Exercise instructions
For the entries below, the expected answer is the line with "(100% device count)", the line with "- More complex cells (NAND, flip-flops)", and every line between them, exactly as written, and nothing more.

Stored dataset items
- - -
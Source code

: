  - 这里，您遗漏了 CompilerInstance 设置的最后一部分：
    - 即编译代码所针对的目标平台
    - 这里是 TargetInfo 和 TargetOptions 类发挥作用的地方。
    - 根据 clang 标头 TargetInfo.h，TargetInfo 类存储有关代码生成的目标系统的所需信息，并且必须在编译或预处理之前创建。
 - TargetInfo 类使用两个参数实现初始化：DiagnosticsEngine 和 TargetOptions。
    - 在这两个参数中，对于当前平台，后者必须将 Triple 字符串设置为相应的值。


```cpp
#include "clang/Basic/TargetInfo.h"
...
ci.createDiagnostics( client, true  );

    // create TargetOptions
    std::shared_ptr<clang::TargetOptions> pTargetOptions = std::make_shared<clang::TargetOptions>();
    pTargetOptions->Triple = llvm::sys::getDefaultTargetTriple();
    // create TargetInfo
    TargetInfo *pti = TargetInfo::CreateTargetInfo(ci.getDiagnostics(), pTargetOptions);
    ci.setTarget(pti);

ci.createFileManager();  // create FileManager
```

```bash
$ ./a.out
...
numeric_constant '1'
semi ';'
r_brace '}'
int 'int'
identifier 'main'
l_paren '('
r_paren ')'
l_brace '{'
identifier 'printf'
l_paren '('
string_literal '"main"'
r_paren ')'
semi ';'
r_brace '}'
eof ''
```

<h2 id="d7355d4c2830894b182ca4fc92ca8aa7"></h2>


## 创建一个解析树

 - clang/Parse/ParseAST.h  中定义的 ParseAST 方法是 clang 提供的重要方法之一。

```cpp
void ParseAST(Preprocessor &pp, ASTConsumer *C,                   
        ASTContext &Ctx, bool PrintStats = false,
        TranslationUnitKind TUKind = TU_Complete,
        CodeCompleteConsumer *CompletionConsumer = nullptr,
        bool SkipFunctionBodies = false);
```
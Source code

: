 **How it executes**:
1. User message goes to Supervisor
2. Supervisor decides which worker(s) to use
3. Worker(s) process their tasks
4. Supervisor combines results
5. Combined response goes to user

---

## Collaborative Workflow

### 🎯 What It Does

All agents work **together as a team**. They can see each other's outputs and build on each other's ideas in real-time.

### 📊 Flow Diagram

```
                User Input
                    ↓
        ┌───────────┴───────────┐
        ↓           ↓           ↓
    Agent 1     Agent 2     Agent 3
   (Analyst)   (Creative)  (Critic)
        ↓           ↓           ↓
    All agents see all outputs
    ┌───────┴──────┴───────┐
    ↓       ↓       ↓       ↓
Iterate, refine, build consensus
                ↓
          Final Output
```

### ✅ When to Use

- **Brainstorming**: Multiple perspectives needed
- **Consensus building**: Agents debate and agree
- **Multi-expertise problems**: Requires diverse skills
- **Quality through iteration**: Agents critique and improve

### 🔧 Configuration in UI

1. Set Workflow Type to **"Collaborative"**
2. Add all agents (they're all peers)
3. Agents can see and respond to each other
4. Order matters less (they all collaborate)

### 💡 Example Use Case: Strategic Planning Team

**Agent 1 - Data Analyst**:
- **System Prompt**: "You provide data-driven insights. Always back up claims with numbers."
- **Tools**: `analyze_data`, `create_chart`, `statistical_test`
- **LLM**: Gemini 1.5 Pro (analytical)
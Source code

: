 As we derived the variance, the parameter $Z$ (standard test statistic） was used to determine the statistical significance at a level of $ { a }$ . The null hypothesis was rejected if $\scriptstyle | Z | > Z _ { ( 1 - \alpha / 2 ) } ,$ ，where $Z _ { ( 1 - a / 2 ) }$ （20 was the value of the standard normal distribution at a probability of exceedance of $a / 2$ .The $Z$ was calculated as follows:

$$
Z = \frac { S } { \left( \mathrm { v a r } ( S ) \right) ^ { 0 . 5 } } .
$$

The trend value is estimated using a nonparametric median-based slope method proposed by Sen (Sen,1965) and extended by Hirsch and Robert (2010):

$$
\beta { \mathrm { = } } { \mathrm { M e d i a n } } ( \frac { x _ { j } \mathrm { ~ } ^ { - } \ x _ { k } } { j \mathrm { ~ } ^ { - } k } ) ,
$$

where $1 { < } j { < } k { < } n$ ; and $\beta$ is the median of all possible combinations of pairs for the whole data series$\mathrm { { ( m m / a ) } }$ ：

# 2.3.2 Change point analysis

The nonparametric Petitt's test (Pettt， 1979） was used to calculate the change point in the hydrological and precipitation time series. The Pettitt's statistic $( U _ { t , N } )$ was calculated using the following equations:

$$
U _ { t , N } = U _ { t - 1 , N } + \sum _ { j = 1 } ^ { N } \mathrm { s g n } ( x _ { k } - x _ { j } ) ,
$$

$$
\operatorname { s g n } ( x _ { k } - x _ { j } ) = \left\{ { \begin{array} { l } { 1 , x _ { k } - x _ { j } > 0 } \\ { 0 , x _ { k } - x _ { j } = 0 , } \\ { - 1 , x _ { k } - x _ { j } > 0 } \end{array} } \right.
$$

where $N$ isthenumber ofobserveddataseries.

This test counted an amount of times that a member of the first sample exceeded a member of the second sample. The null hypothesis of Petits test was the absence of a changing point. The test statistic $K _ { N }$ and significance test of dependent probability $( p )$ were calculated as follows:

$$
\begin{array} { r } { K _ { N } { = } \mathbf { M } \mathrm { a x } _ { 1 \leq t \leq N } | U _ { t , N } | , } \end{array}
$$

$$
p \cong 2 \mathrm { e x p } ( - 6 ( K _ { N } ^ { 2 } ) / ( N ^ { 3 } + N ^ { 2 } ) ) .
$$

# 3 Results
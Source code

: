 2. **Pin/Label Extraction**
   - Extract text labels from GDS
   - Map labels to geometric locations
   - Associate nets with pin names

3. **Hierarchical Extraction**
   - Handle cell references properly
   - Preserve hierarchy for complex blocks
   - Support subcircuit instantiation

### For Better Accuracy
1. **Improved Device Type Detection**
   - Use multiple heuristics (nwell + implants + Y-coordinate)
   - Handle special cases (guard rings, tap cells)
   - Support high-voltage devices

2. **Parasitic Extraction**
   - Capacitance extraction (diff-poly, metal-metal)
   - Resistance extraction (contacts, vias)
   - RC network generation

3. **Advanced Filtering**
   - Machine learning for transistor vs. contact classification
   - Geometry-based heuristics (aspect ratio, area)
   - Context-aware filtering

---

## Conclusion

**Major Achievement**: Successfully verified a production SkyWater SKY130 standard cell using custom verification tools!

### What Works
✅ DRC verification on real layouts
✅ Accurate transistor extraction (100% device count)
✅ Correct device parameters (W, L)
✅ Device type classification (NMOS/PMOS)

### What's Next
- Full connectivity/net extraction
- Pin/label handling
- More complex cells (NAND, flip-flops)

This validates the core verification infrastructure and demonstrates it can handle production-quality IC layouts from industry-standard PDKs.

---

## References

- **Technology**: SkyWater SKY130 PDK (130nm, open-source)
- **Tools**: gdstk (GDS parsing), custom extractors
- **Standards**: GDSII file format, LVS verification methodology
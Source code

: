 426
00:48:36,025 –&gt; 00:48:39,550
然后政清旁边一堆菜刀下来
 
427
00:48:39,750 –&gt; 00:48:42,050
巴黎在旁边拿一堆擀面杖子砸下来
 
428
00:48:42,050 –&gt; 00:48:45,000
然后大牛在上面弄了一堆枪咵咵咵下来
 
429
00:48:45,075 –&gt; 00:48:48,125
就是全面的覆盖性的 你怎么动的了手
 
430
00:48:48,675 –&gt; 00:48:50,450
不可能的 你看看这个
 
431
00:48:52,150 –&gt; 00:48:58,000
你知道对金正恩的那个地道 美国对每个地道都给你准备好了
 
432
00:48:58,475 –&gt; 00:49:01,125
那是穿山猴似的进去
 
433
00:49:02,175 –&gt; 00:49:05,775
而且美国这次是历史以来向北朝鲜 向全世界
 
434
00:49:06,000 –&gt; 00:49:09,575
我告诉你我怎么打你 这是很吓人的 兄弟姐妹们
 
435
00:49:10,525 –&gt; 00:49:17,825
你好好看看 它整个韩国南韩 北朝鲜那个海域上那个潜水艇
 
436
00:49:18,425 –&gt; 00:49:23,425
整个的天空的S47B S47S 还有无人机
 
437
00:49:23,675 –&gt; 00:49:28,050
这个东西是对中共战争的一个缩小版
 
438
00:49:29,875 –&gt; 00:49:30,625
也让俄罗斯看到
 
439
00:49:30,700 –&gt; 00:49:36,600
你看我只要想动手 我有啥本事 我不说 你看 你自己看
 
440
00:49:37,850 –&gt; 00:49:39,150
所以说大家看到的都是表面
- - -
Answer box
✅ Accurate transistor extraction (100% device count)
✅ Correct device parameters (W, L)
✅ Device type classification (NMOS/PMOS)

### What's Next
- Full connectivity/net extraction
- Pin/label handling
- More complex cells (NAND, flip-flops)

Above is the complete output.